Law Professors Investigate Law Articles Discrimination by Political Ideology

A group of UChicago Law School professors discovered that law journal editors’ political stances affects their law review article choices.

By Jihyeon Yeo

A group of UChicago Law School professors discovered in a recent study that law journal editors’ political stances affect which articles they choose to accept.  

The research paper “Political Discrimination in the Law Review Selection Process,” authored by professors Adam Chilton, Jonathan Masur, and Kyle Rozema, also explored the motivation behind this bias. According to the study, editors are more likely to accept articles that support their own political ideology. For example, “a 1 percentage point increase in the percent of conservative editors on a board increases the percent of articles published by conservative authors by 0.34 percent.” 

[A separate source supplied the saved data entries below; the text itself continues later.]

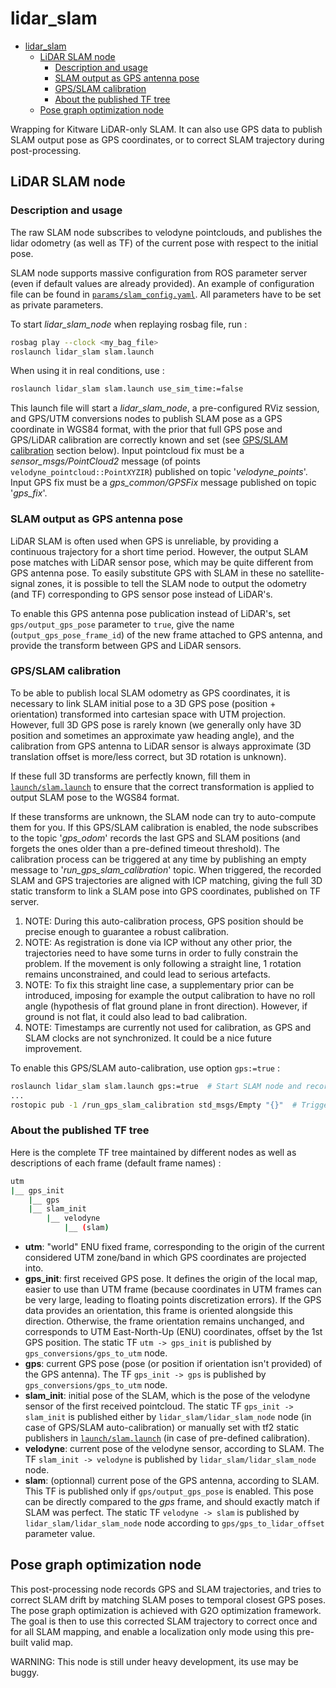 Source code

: # lidar_slam

- [lidar_slam](#lidar_slam)
  - [LiDAR SLAM node](#lidar-slam-node)
    - [Description and usage](#description-and-usage)
    - [SLAM output as GPS antenna pose](#slam-output-as-gps-antenna-pose)
    - [GPS/SLAM calibration](#gpsslam-calibration)
    - [About the published TF tree](#about-the-published-tf-tree)
  - [Pose graph optimization node](#pose-graph-optimization-node)

Wrapping for Kitware LiDAR-only SLAM. It can also use GPS data to publish SLAM output pose as GPS coordinates, or to correct SLAM trajectory during post-processing.

## LiDAR SLAM node

### Description and usage

The raw SLAM node subscribes to velodyne pointclouds, and publishes the lidar odometry (as well as TF) of the current pose with respect to the initial pose.

SLAM node supports massive configuration from ROS parameter server (even if default values are already provided). An example of configuration file can be found in [`params/slam_config.yaml`](params/slam_config.yaml). All parameters have to be set as private parameters.

To start *lidar_slam_node* when replaying rosbag file, run :
```bash
rosbag play --clock <my_bag_file>
roslaunch lidar_slam slam.launch
```

When using it in real conditions, use :
```bash
roslaunch lidar_slam slam.launch use_sim_time:=false
```

This launch file will start a *lidar_slam_node*, a pre-configured RViz session, and GPS/UTM conversions nodes to publish SLAM pose as a GPS coordinate in WGS84 format, with the prior that full GPS pose and GPS/LiDAR calibration are correctly known and set (see [GPS/SLAM calibration](#gpsslam-calibration) section below). Input pointcloud fix must be a *sensor_msgs/PointCloud2* message (of points `velodyne_pointcloud::PointXYZIR`) published on topic '*velodyne_points*'. Input GPS fix must be a *gps_common/GPSFix* message published on topic '*gps_fix*'.

### SLAM output as GPS antenna pose

LiDAR SLAM is often used when GPS is unreliable, by providing a continuous trajectory for a short time period. However, the output SLAM pose matches with LiDAR sensor pose, which may be quite different from GPS antenna pose. To easily substitute GPS with SLAM in these no satellite-signal zones, it is possible to tell the SLAM node to output the odometry (and TF) corresponding to GPS sensor pose instead of LiDAR's.

To enable this GPS antenna pose publication instead of LiDAR's, set `gps/output_gps_pose` parameter to `true`, give the name (`output_gps_pose_frame_id`) of the new frame attached to GPS antenna, and provide the transform between GPS and LiDAR sensors.

### GPS/SLAM calibration

To be able to publish local SLAM odometry as GPS coordinates, it is necessary to link SLAM initial pose to a 3D GPS pose (position + orientation) transformed into cartesian space with UTM projection. However, full 3D GPS pose is rarely known (we generally only have 3D position and sometimes an approximate yaw heading angle), and the calibration from GPS antenna to LiDAR sensor is always approximate (3D translation offset is more/less correct, but 3D rotation is unknown).

If these full 3D transforms are perfectly known, fill them in [`launch/slam.launch`](launch/slam.launch) to ensure that the correct transformation is applied to output SLAM pose to the WGS84 format.

If these transforms are unknown, the SLAM node can try to auto-compute them for you. If this GPS/SLAM calibration is enabled, the node subscribes to the topic '*gps_odom*' records the last GPS and SLAM positions (and forgets the ones older than a pre-defined timeout threshold). The calibration process can be triggered at any time by publishing an empty message to '*run_gps_slam_calibration*' topic. When triggered, the recorded SLAM and GPS trajectories are aligned with ICP matching, giving the full 3D static transform to link a SLAM pose into GPS coordinates, published on TF server.
1. NOTE: During this auto-calibration process, GPS position should be precise enough to guarantee a robust calibration.
2. NOTE: As registration is done via ICP without any other prior, the trajectories need to have some turns in order to fully constrain the problem. If the movement is only following a straight line, 1 rotation remains unconstrained, and could lead to serious artefacts.
3. NOTE: To fix this straight line case, a supplementary prior can be introduced, imposing for example the output calibration to have no roll angle (hypothesis of flat ground plane in front direction). However, if ground is not flat, it could also lead to bad calibration.
4. NOTE: Timestamps are currently not used for calibration, as GPS and SLAM clocks are not synchronized. It could be a nice future improvement.

To enable this GPS/SLAM auto-calibration, use option `gps:=true` :
```bash
roslaunch lidar_slam slam.launch gps:=true  # Start SLAM node and records GPS/SLAM previous positions.
...
rostopic pub -1 /run_gps_slam_calibration std_msgs/Empty "{}"  # Trigger GPS/SLAM calibration
```

### About the published TF tree

Here is the complete TF tree maintained by different nodes as well as descriptions of each frame (default frame names) :

```bash
utm
|__ gps_init
    |__ gps
    |__ slam_init
        |__ velodyne
            |__ (slam)
```

- **utm**: "world" ENU fixed frame, corresponding to the origin of the current considered UTM zone/band in which GPS coordinates are projected into.
- **gps_init**: first received GPS pose. It defines the origin of the local map, easier to use than UTM frame (because coordinates in UTM frames can be very large, leading to floating points discretization errors). If the GPS data provides an orientation, this frame is oriented alongside this direction. Otherwise, the frame orientation remains unchanged, and corresponds to UTM East-North-Up (ENU) coordinates, offset by the 1st GPS position. The static TF `utm -> gps_init` is published by `gps_conversions/gps_to_utm` node.
- **gps**: current GPS pose (pose (or position if orientation isn't provided) of the GPS antenna). The TF `gps_init -> gps` is published by `gps_conversions/gps_to_utm` node.
- **slam_init**: initial pose of the SLAM, which is the pose of the velodyne sensor of the first received pointcloud. The static TF `gps_init -> slam_init` is published either by `lidar_slam/lidar_slam_node` node (in case of GPS/SLAM auto-calibration) or manually set with tf2 static publishers in [`launch/slam.launch`](launch/slam.launch) (in case of pre-defined calibration).
- **velodyne**: current pose of the velodyne sensor, according to SLAM. The TF `slam_init -> velodyne` is published by `lidar_slam/lidar_slam_node` node.
- **slam**: (optionnal) current pose of the GPS antenna, according to SLAM. This TF is published only if `gps/output_gps_pose` is enabled. This pose can be directly compared to the *gps* frame, and should exactly match if SLAM was perfect. The static TF `velodyne -> slam` is published by `lidar_slam/lidar_slam_node` node according to `gps/gps_to_lidar_offset` parameter value.


## Pose graph optimization node

This post-processing node records GPS and SLAM trajectories, and tries to correct SLAM drift by matching SLAM poses to temporal closest GPS poses. The pose graph optimization is achieved with G2O optimization framework. The goal is then to use this corrected SLAM trajectory to correct once and for all SLAM mapping, and enable a localization only mode using this pre-built valid map.

WARNING: This node is still under heavy development, its use may be buggy.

Although the researchers say they expected the existence of such discrimination, they were surprised by the reason behind it. 

The researchers argued that one possible explanation for the phenomenon is “taste-based discrimination.” This hypothesis posits that editors are willing to choose any articles of the same ideology, regardless of quality, in order to meet their political “tastes.” 

However, the research showed that the editors are driven by “information-based discrimination.”  

Chilton explained that “editors both select more articles and [select] higher quality articles from authors that share their ideology. That is, editors aren’t picking articles with shared ideology just because they want to promote articles with that ideology, which is probably what a lot of people would have expected.” 

Chilton also told The Maroon that “the results of this article do suggest the need to study the role that political ideology plays in other article selection processes, specifically in peer-reviewed journals.” However, he added that the group of researchers is “not yet ready to endorse any changes to the article selection process.” 

Chilton confirmed the group’s continued focus on this “ongoing” research. They are currently working on other projects related to bias in law journals.